Large crossings in a small boat create a deeper appreciation for the simple beauty of shallow water and vibrant shorelines

One of the reasons I love small boats is because they are so well suited for cruising in shallow water, for skating the edge where the best of land and sea come together. That edge is where fascinating marine creatures thrive: feathery sea anemones, purple starfish, darting oystercatchers. Waves and tide make dramatic shifts here, changing from hour to hour, and the deep greens of salal bushes along with the cedar trees’ bronze bark contrasting elegantly with the blues and silvers of the water. 

For me, open water far from shore has limited appeal—its just water. Breathtaking in its immensity and attractive in its lack of human encroachment, the open water always causes a foreboding deep in my gut.
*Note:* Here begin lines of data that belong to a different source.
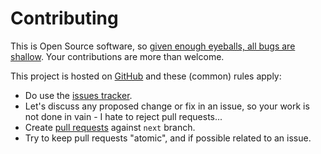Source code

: # Contributing

This is Open Source software, so [given enough eyeballs, all bugs are shallow](https://en.wikipedia.org/wiki/Linus%27s_Law). Your contributions are more than welcome.

This project is hosted on [GitHub](https://githhub.com/yamenk-gribaudo/pymerger) and these (common) rules apply:

* Do use the [issues tracker](https://githhub.com/yamenk-gribaudo/pymerger/issues).
* Let's discuss any proposed change or fix in an issue, so your work is not done in vain - I hate to reject pull requests...
* Create [pull requests](https://githhub.com/yamenk-gribaudo/pymerger/pulls) against `next` branch.
* Try to keep pull requests "atomic", and if possible related to an issue.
Making a crossing in a small, motorless boat always takes resolve. Even if I can see where I’m going, once I’m a few hundred feet off shore, I might as well be miles away; if I run into trouble, I’m on my own. Nobody is looking for, nor expecting, a small boat in a big body of water.

The author guides Row Bird through the Inside Passage

Still, my southerly voyage on the Inside Passage entailed several large crossings. And while I initially regarded them with some apprehension, my outlook was altered by a few words from a fellow sailor before I set out. Refusing to divulge details about his own crossing of the Strait of Georgia in a small sailboat, he simply said gravely, “It was sphincter tightening.” Whatever that meant, I suddenly wanted to experience it.
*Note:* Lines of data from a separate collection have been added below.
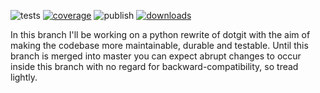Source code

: ![tests](https://github.com/kobus-v-schoor/dotgit/workflows/tests/badge.svg)
[![coverage](https://coveralls.io/repos/github/kobus-v-schoor/dotgit/badge.svg?branch=python)](https://coveralls.io/github/kobus-v-schoor/dotgit?branch=python)
![publish](https://github.com/kobus-v-schoor/dotgit/workflows/publish/badge.svg)
[![downloads](https://img.shields.io/pypi/dm/dotgit)](https://pypi.org/project/dotgit/)

In this branch I'll be working on a python rewrite of dotgit with the aim of making the codebase more maintainable, durable and testable. Until this branch is merged into master you can expect abrupt changes to occur inside this branch with no regard for backward-compatibility, so tread lightly.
About half-way through my journey, a gentle wind pushed me south from a protected cove on Cortes Island. As I made the leap from the clusters of islands and back channels towards mainland British Columbia, I got the first glimpses of the wide open waters of the strait in the distance, an expanse I’d have to cross in the coming days.

Over the course of a week, I wound my way towards and through Malaspina Strait, popping into bays and hugging the shore past the craggy Copeland Islands, stopping in Lund’s tiny harbor, and resupplying in the busy area around Pender Harbor before making the leap into the Strait of Georgia—a leap I did not make lightly, recognizing that even big boats need to exercise caution in such a vast body of water. 

Crossing the Strait

As the water gets bigger, the boat feels smaller.
As the water gets bigger, the boat feels smaller.
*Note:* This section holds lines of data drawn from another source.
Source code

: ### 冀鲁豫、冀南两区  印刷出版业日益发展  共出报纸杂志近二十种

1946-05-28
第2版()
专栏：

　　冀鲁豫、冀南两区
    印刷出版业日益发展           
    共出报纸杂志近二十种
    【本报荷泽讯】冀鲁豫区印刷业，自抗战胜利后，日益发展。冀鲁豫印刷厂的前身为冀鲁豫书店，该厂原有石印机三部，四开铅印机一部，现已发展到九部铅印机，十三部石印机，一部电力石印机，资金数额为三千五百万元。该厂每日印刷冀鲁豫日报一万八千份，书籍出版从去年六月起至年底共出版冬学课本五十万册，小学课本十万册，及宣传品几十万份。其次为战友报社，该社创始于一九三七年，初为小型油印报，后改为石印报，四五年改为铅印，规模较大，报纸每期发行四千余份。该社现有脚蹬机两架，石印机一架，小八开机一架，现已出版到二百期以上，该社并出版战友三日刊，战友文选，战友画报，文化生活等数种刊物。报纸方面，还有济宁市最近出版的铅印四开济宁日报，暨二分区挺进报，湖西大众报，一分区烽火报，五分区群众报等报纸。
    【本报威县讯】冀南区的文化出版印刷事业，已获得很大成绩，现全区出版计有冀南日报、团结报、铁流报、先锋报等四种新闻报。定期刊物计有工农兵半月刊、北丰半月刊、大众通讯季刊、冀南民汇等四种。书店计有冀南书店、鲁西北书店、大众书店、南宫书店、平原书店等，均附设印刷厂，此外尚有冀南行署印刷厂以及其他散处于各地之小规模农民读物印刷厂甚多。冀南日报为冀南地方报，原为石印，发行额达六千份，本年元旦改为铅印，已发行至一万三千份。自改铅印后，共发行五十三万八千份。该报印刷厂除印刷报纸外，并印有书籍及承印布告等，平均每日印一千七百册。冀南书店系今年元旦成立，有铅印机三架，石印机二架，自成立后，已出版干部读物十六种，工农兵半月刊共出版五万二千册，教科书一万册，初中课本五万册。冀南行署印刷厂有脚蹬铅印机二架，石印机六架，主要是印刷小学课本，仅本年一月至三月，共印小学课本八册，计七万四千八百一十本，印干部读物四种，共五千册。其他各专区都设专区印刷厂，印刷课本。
To cross the strait, I decided to sail about ten miles from the mainland to Texada or Lasquetti Island, then, when the weather allowed, make a second leap twelve miles further to Vancouver Island. Pushing off from the mainland shore, the water seemed alive. Its jumbled seas bounced off my hull via unseen currents, vibrated with tiny standing waves, and small swells from distant places lifted and shifted my boat, which seemed increasingly small. By the time I was four miles off shore, I could see the uninterrupted curve of the earth as I looked south down the strait. I was glad I didn’t feel scared, because there was no refuge in the miles of open water that surrounded me.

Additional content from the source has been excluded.